• PROBLEM TO SOLVE: Copy out every line of the data where the word "dados" is found.

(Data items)
________________________________________
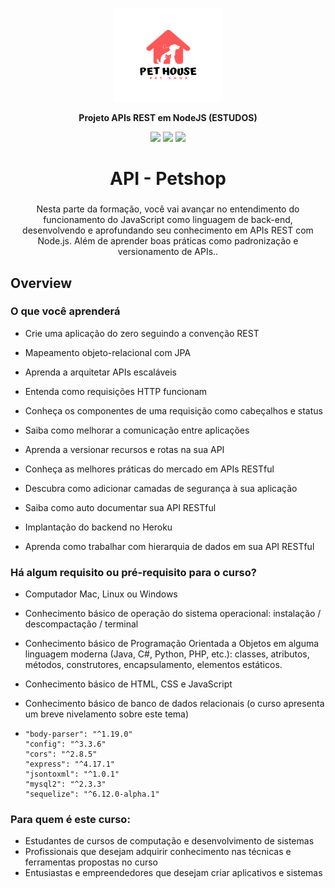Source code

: <p align="center">
  <a href="">
    <img src=".assets/logos/logo_petshop.png" height="150" width="175" alt="PetShop" />
  </a>
</p>

<p align="center"><b>Projeto APIs REST em NodeJS (ESTUDOS)</b></p>

<div align="center">

<a href="https://nodejs.org/docs/v12.13.0/api/"><img src="https://img.shields.io/badge/nodejs-v12.13.0-green?style=plastic&logo=node.js"/></a><space> <space>
<a href="https://dev.mysql.com/doc/refman/8.0/en/"><img src="https://img.shields.io/badge/mysql-v8.0.27-yellowgreen?style=plastic&logo=mysql"/></a><space><space> 
<a href="https://docs.npmjs.com/about-npm"><img src="https://img.shields.io/badge/npm-v8.1.4-yellow?style=plastic&logo=npm"/></a>
</div>

  <h1 align="center">API - Petshop</h1>
  <h3 align="center"></h3>
  <p align="center" style="indent-text">Nesta parte da formação, você vai avançar no entendimento do funcionamento do JavaScript como linguagem de back-end, desenvolvendo e aprofundando seu conhecimento em APIs REST com Node.js. Além de aprender boas práticas como padronização e versionamento de APIs..<p>

  
## **Overview**

### O que você aprenderá
  * Crie uma aplicação do zero seguindo a convenção REST

  * Mapeamento objeto-relacional com JPA
  * Aprenda a arquitetar APIs escaláveis
  * Entenda como requisições HTTP funcionam
  * Conheça os componentes de uma requisição como cabeçalhos e status
  * Saiba como melhorar a comunicação entre aplicações
  * Aprenda a versionar recursos e rotas na sua API
  * Conheça as melhores práticas do mercado em APIs RESTful
  * Descubra como adicionar camadas de segurança à sua aplicação
  * Saiba como auto documentar sua API RESTful
  * Implantação do backend no Heroku
  * Aprenda como trabalhar com hierarquia de dados em sua API RESTful
  
### Há algum requisito ou pré-requisito para o curso?
  * Computador Mac, Linux ou Windows
  * Conhecimento básico de operação do sistema operacional: instalação / descompactação / terminal
  * Conhecimento básico de Programação Orientada a Objetos em alguma linguagem moderna (Java, C#, Python, PHP, etc.): classes, atributos, métodos, construtores, encapsulamento, elementos estáticos.
  * Conhecimento básico de HTML, CSS e JavaScript
  * Conhecimento básico de banco de dados relacionais (o curso apresenta um breve nivelamento sobre este tema)

  *     "body-parser": "^1.19.0"
        "config": "^3.3.6"
        "cors": "^2.8.5"
        "express": "^4.17.1"
        "jsontoxml": "^1.0.1"
        "mysql2": "^2.3.3"
        "sequelize": "^6.12.0-alpha.1"

### Para quem é este curso:
  * Estudantes de cursos de computação e desenvolvimento de sistemas
  * Profissionais que desejam adquirir conhecimento nas técnicas e ferramentas propostas no curso
  * Entusiastas e empreendedores que desejam criar aplicativos e sistemas
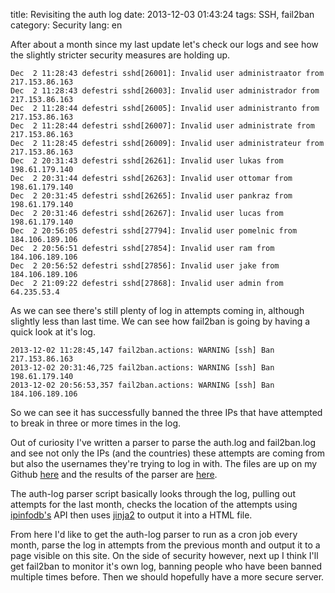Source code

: title: Revisiting the auth log
date: 2013-12-03 01:43:24
tags: SSH, fail2ban
category: Security
lang: en

After about a month since my last update let's check our logs and see how the slightly stricter security measures are holding up.

    Dec  2 11:28:43 defestri sshd[26001]: Invalid user administraator from 217.153.86.163
    Dec  2 11:28:43 defestri sshd[26003]: Invalid user administrador from 217.153.86.163
    Dec  2 11:28:44 defestri sshd[26005]: Invalid user administranto from 217.153.86.163
    Dec  2 11:28:44 defestri sshd[26007]: Invalid user administrate from 217.153.86.163
    Dec  2 11:28:45 defestri sshd[26009]: Invalid user administrateur from 217.153.86.163
    Dec  2 20:31:43 defestri sshd[26261]: Invalid user lukas from 198.61.179.140
    Dec  2 20:31:44 defestri sshd[26263]: Invalid user ottomar from 198.61.179.140
    Dec  2 20:31:45 defestri sshd[26265]: Invalid user pankraz from 198.61.179.140
    Dec  2 20:31:46 defestri sshd[26267]: Invalid user lucas from 198.61.179.140
    Dec  2 20:56:05 defestri sshd[27794]: Invalid user pomelnic from 184.106.189.106
    Dec  2 20:56:51 defestri sshd[27854]: Invalid user ram from 184.106.189.106
    Dec  2 20:56:52 defestri sshd[27856]: Invalid user jake from 184.106.189.106
    Dec  2 21:09:22 defestri sshd[27868]: Invalid user admin from 64.235.53.4

As we can see there's still plenty of log in attempts coming in, although slightly less than last time. We can see how fail2ban is going by having a quick look at it's log.

    2013-12-02 11:28:45,147 fail2ban.actions: WARNING [ssh] Ban 217.153.86.163
    2013-12-02 20:31:46,725 fail2ban.actions: WARNING [ssh] Ban 198.61.179.140
    2013-12-02 20:56:53,357 fail2ban.actions: WARNING [ssh] Ban 184.106.189.106

So we can see it has successfully banned the three IPs that have attempted to break in three or more times in the log.

Out of curiosity I've written a parser to parse the auth.log and fail2ban.log and see not only the IPs (and the countries) these attempts are coming from but also the usernames they're trying to log in with. The files are up on my Github [here](https://github.com/ardinor/misc/tree/master/auth-log%20parser) and the results of the parser are [here](https://defestri.org/bans/).

The auth-log parser script basically looks through the log, pulling out attempts for the last month, checks the location of the attempts using [ipinfodb's](http://www.ipinfodb.com/) API then uses [jinja2](http://jinja.pocoo.org/docs/) to output it into a HTML file.

From here I'd like to get the auth-log parser to run as a cron job every month, parse the log in attempts from the previous month and output it to a page visible on this site. On the side of security however, next up I think I'll get fail2ban to monitor it's own log, banning people who have been banned multiple times before. Then we should hopefully have a more secure server.

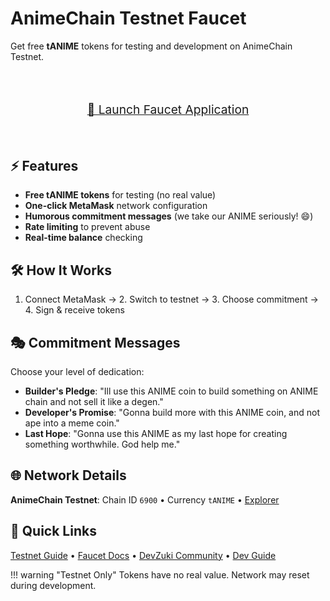 # AnimeChain Testnet Faucet

Get free **tANIME** tokens for testing and development on AnimeChain Testnet.

<div class="faucet-launch-container" style="text-align: center; margin: 2rem 0;">
  <a href="/app/index.html" target="_blank" class="md-button md-button--primary" style="display: inline-block; padding: 1rem 2rem; font-size: 1.2rem; margin: 1rem;">
    🚰 Launch Faucet Application
  </a>
</div>

## ⚡ Features

- **Free tANIME tokens** for testing (no real value)
- **One-click MetaMask** network configuration
- **Humorous commitment messages** (we take our ANIME seriously! 😄)
- **Rate limiting** to prevent abuse
- **Real-time balance** checking

## 🛠️ How It Works

1. Connect MetaMask → 2. Switch to testnet → 3. Choose commitment → 4. Sign & receive tokens

## 🎭 Commitment Messages

Choose your level of dedication:

- **Builder's Pledge**: "Ill use this ANIME coin to build something on ANIME chain and not sell it like a degen."
- **Developer's Promise**: "Gonna build more with this ANIME coin, and not ape into a meme coin."  
- **Last Hope**: "Gonna use this ANIME as my last hope for creating something worthwhile. God help me."

## 🌐 Network Details

**AnimeChain Testnet**: Chain ID `6900` • Currency `tANIME` • [Explorer](https://explorer-conduit-orbit-deployer-d4pqjb0rle.t.conduit.xyz/)

## 🔗 Quick Links

[Testnet Guide](networks/testnet/getting-started.md) • [Faucet Docs](networks/testnet/faucet.md) • [DevZuki Community](https://t.co/4xlpVFIfDx) • [Dev Guide](developers/index.md)

!!! warning "Testnet Only"
    Tokens have no real value. Network may reset during development.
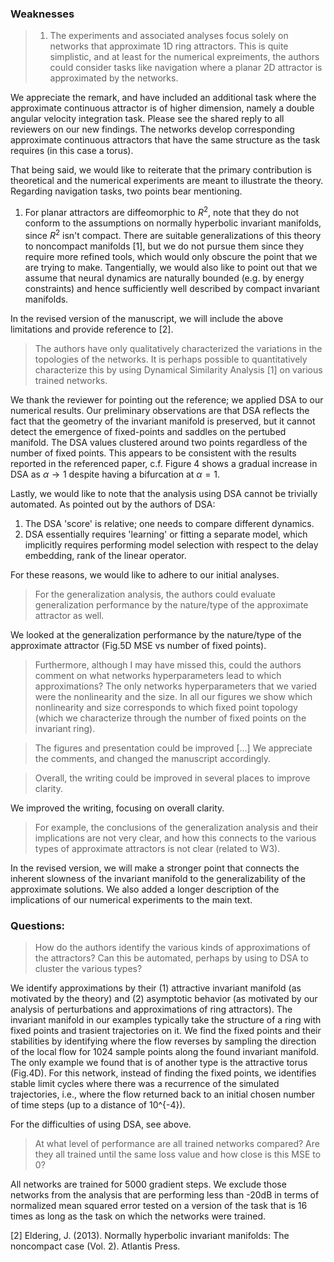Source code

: ### Weaknesses
> 1. The experiments and associated analyses focus solely on networks that approximate 1D ring attractors.
> This is quite simplistic, and at least for the numerical expreiments, the authors could consider tasks like navigation where a planar 2D attractor is approximated by the networks.

We appreciate the remark, and have included an additional task where the approximate continuous attractor is of higher dimension, namely a double angular velocity integration task. Please see the shared reply to all reviewers on our new findings.
The networks develop corresponding approximate continuous attractors that have the same structure as the task requires (in this case a torus).

That being said, we would like to reiterate that the primary contribution is theoretical and the numerical experiments are meant to illustrate the theory.
Regarding navigation tasks, two points bear mentioning.
1. For planar attractors are diffeomorphic to $R^2$, note that they do not conform to the assumptions on normally hyperbolic invariant manifolds, since $R^2$ isn't compact.
There are suitable generalizations of this theory to noncompact manifolds [1], but we do not pursue them since they require more refined tools, which would only obscure the point that we are trying to make.
Tangentially, we would also like to point out that we assume that neural dynamics are naturally bounded (e.g. by energy constraints) and hence sufficiently well described by compact invariant manifolds.

In the revised version of the manuscript, we will include the above limitations and provide reference to [2].




> The authors have only qualitatively characterized the variations in the topologies of the networks. It is perhaps possible to quantitatively characterize this by using Dynamical Similarity Analysis [1] on various trained networks.

We thank the reviewer for pointing out the reference; we applied DSA to our numerical results.
Our preliminary observations are that DSA reflects the fact that the geometry of the invariant manifold is preserved, but it cannot detect the emergence of fixed-points and saddles on the pertubed manifold.
The DSA values clustered around two points regardless of the number of fixed points.
This appears to be consistent with the results reported in the referenced paper, c.f. Figure 4 shows a gradual increase in DSA as $\alpha \to 1$ despite having a bifurcation at $\alpha = 1$.

Lastly, we would like to note that the analysis using DSA cannot be trivially automated. As pointed out by the authors of DSA:
1. The DSA 'score' is relative; one needs to compare different dynamics.
1. DSA essentially requires 'learning' or fitting a separate model, which implicitly requires performing model selection with respect to the delay embedding, rank of the linear operator.

For these reasons, we would like to adhere to our initial analyses.



> For the generalization analysis, the authors could evaluate generalization performance by the nature/type of the approximate attractor as well.

We looked at the generalization performance by the nature/type of the approximate attractor (Fig.5D MSE vs number of fixed points).


>Furthermore, although I may have missed this, could the authors comment on what networks hyperparameters lead to which approximations?
The only networks hyperparameters that we varied were the nonlinearity and the size.
In all our figures we show which nonlinearity and size corresponds to which fixed point topology (which we characterize through the number of fixed points on the invariant ring).


> The figures and presentation could be improved [...]
We appreciate the comments, and changed the manuscript accordingly.


> Overall, the writing could be improved in several places to improve clarity.

We improved the writing, focusing on overall clarity.


>For example, the conclusions of the generalization analysis and their implications are not very clear, and how this connects to the various types of approximate attractors is not clear (related to W3).

In the revised version, we will make a stronger point that connects the inherent slowness of the invariant manifold to the generalizability of the approximate solutions.
We also added a longer description of the implications of our numerical experiments to the main text.

### Questions:

> How do the authors identify the various kinds of approximations of the attractors? Can this be automated, perhaps by using to DSA to cluster the various types?

We identify approximations by their (1) attractive invariant manifold (as motivated by the theory) and (2) asymptotic behavior (as motivated by our analysis of perturbations and approximations of ring attractors).
The invariant manifold in our examples typically take the structure of a ring with fixed points and trasient trajectories on it.
We find the fixed points and their stabilities by identifying where the flow reverses by sampling the direction of the local flow for 1024 sample points along the found invariant manifold.
The only example we found that is of another type is the attractive torus (Fig.4D).
For this network, instead of finding the fixed points, we identifies stable limit cycles where there was a recurrence of the simulated trajectories, i.e., where the flow returned back to an initial chosen number of time steps (up to a distance of 10^{-4}).

For the difficulties of using DSA, see above.


> At what level of performance are all trained networks compared? Are they all trained until the same loss value and how close is this MSE to 0?

All networks are trained for 5000 gradient steps.
We exclude those networks from the analysis that are performing less than -20dB in terms of normalized mean squared error tested on a  version of the task that is 16 times as long as the task on which the networks were trained.



[2] Eldering, J. (2013). Normally hyperbolic invariant manifolds: The noncompact case (Vol. 2). Atlantis Press.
________________________________________
• TASK RESPONSE:
  * Aprenda como trabalhar com hierarquia de dados em sua API RESTful
  * Conhecimento básico de banco de dados relacionais (o curso apresenta um breve nivelamento sobre este tema)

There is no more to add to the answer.